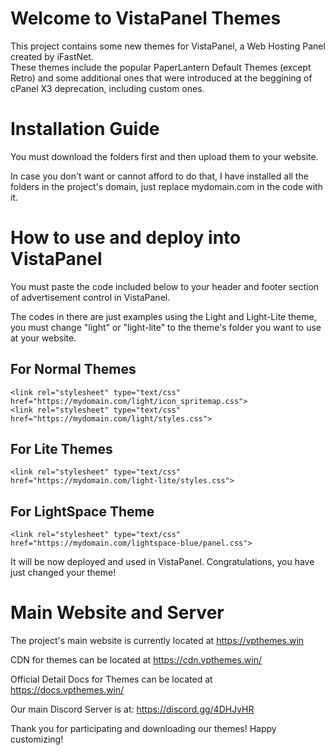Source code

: # Welcome to VistaPanel Themes
This project contains some new themes for VistaPanel, a Web Hosting Panel created by iFastNet.<br />
These themes include the popular PaperLantern Default Themes (except Retro) and some additional ones that were introduced at the beggining of cPanel X3 deprecation, including custom ones.

# Installation Guide
You must download the folders first and then upload them to your website. 

In case you don't want or cannot afford to do that, I have installed all the folders in the project's domain, just replace mydomain.com in the code with it.

# How to use and deploy into VistaPanel
You must paste the code included below to your header and footer section of advertisement control in VistaPanel.

The codes in there are just examples using the Light and Light-Lite theme, you must change "light" or "light-lite" to the theme's folder you want to use at your website.

## For Normal Themes
```
<link rel="stylesheet" type="text/css" href="https://mydomain.com/light/icon_spritemap.css">
<link rel="stylesheet" type="text/css" href="https://mydomain.com/light/styles.css">
```

## For Lite Themes
```
<link rel="stylesheet" type="text/css" href="https://mydomain.com/light-lite/styles.css">
```

## For LightSpace Theme
```
<link rel="stylesheet" type="text/css" href="https://mydomain.com/lightspace-blue/panel.css">
```


It will be now deployed and used in VistaPanel. Congratulations, you have just changed your theme!
# Main Website and Server
The project's main website is currently located at https://vpthemes.win

CDN for themes can be located at https://cdn.vpthemes.win/

Official Detail Docs for Themes can be located at https://docs.vpthemes.win/

Our main Discord Server is at:
https://discord.gg/4DHJvHR

Thank you for participating and downloading our themes! Happy customizing!
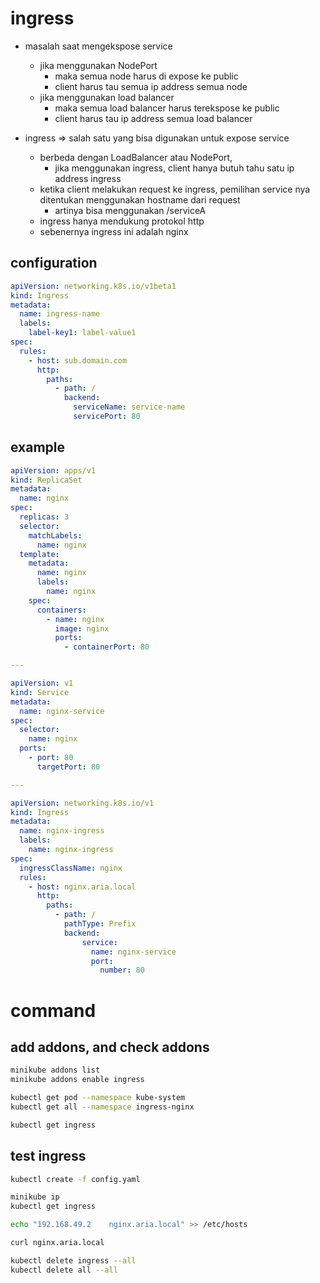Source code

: # ingress
- masalah saat mengekspose service
  - jika menggunakan NodePort
    - maka semua node harus di expose ke public
    - client harus tau semua ip address semua node
  - jika menggunakan load balancer
    - maka semua load balancer harus terekspose ke public
    - client harus tau ip address semua load balancer

- ingress => salah satu yang bisa digunakan untuk expose service
  - berbeda dengan LoadBalancer atau NodePort,
    - jika menggunakan ingress, client hanya butuh tahu satu ip address ingress
  - ketika client melakukan request ke ingress, pemilihan service nya ditentukan menggunakan hostname dari request
    - artinya bisa menggunakan <host>/serviceA
  - ingress hanya mendukung protokol http
  - sebenernya ingress ini adalah nginx

## configuration
```yaml
apiVersion: networking.k8s.io/v1beta1
kind: Ingress
metadata:
  name: ingress-name
  labels:
    label-key1: label-value1
spec:
  rules:
    - host: sub.domain.com
      http:
        paths:
          - path: /
            backend:
              serviceName: service-name
              servicePort: 80
```

## example
```yaml
apiVersion: apps/v1
kind: ReplicaSet
metadata:
  name: nginx
spec:
  replicas: 3
  selector:
    matchLabels:
      name: nginx
  template:
    metadata:
      name: nginx
      labels:
        name: nginx
    spec:
      containers:
        - name: nginx
          image: nginx
          ports:
            - containerPort: 80

---

apiVersion: v1
kind: Service
metadata:
  name: nginx-service
spec:
  selector:
    name: nginx
  ports:
    - port: 80
      targetPort: 80

---

apiVersion: networking.k8s.io/v1
kind: Ingress
metadata:
  name: nginx-ingress
  labels:
    name: nginx-ingress
spec:
  ingressClassName: nginx
  rules:
    - host: nginx.aria.local
      http:
        paths:
          - path: /
            pathType: Prefix
            backend:
                service:
                  name: nginx-service
                  port:
                    number: 80
```

# command
## add addons, and check addons
```sh
minikube addons list
minikube addons enable ingress

kubectl get pod --namespace kube-system
kubectl get all --namespace ingress-nginx

kubectl get ingress
```

## test ingress
```sh
kubectl create -f config.yaml

minikube ip
kubectl get ingress

echo "192.168.49.2    nginx.aria.local" >> /etc/hosts 

curl nginx.aria.local

kubectl delete ingress --all
kubectl delete all --all
```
___
An exact copy is needed of the lines from the start of the listing through the line with "- jika menggunakan NodePort", both end lines included and pictures excluded.

Source code

: # Welcome to VistaPanel Themes
This project contains some new themes for VistaPanel, a Web Hosting Panel created by iFastNet.<br />
These themes include the popular PaperLantern Default Themes (except Retro) and some additional ones that were introduced at the beggining of cPanel X3 deprecation, including custom ones.

# Installation Guide
You must download the folders first and then upload them to your website. 

In case you don't want or cannot afford to do that, I have installed all the folders in the project's domain, just replace mydomain.com in the code with it.

# How to use and deploy into VistaPanel
You must paste the code included below to your header and footer section of advertisement control in VistaPanel.

The codes in there are just examples using the Light and Light-Lite theme, you must change "light" or "light-lite" to the theme's folder you want to use at your website.

## For Normal Themes
```
<link rel="stylesheet" type="text/css" href="https://mydomain.com/light/icon_spritemap.css">
<link rel="stylesheet" type="text/css" href="https://mydomain.com/light/styles.css">
```

## For Lite Themes
```
<link rel="stylesheet" type="text/css" href="https://mydomain.com/light-lite/styles.css">
```

## For LightSpace Theme
```
<link rel="stylesheet" type="text/css" href="https://mydomain.com/lightspace-blue/panel.css">
```


It will be now deployed and used in VistaPanel. Congratulations, you have just changed your theme!
# Main Website and Server
The project's main website is currently located at https://vpthemes.win

CDN for themes can be located at https://cdn.vpthemes.win/

Official Detail Docs for Themes can be located at https://docs.vpthemes.win/

Our main Discord Server is at:
https://discord.gg/4DHJvHR

Thank you for participating and downloading our themes! Happy customizing!
Source code

: # ingress
- masalah saat mengekspose service
  - jika menggunakan NodePort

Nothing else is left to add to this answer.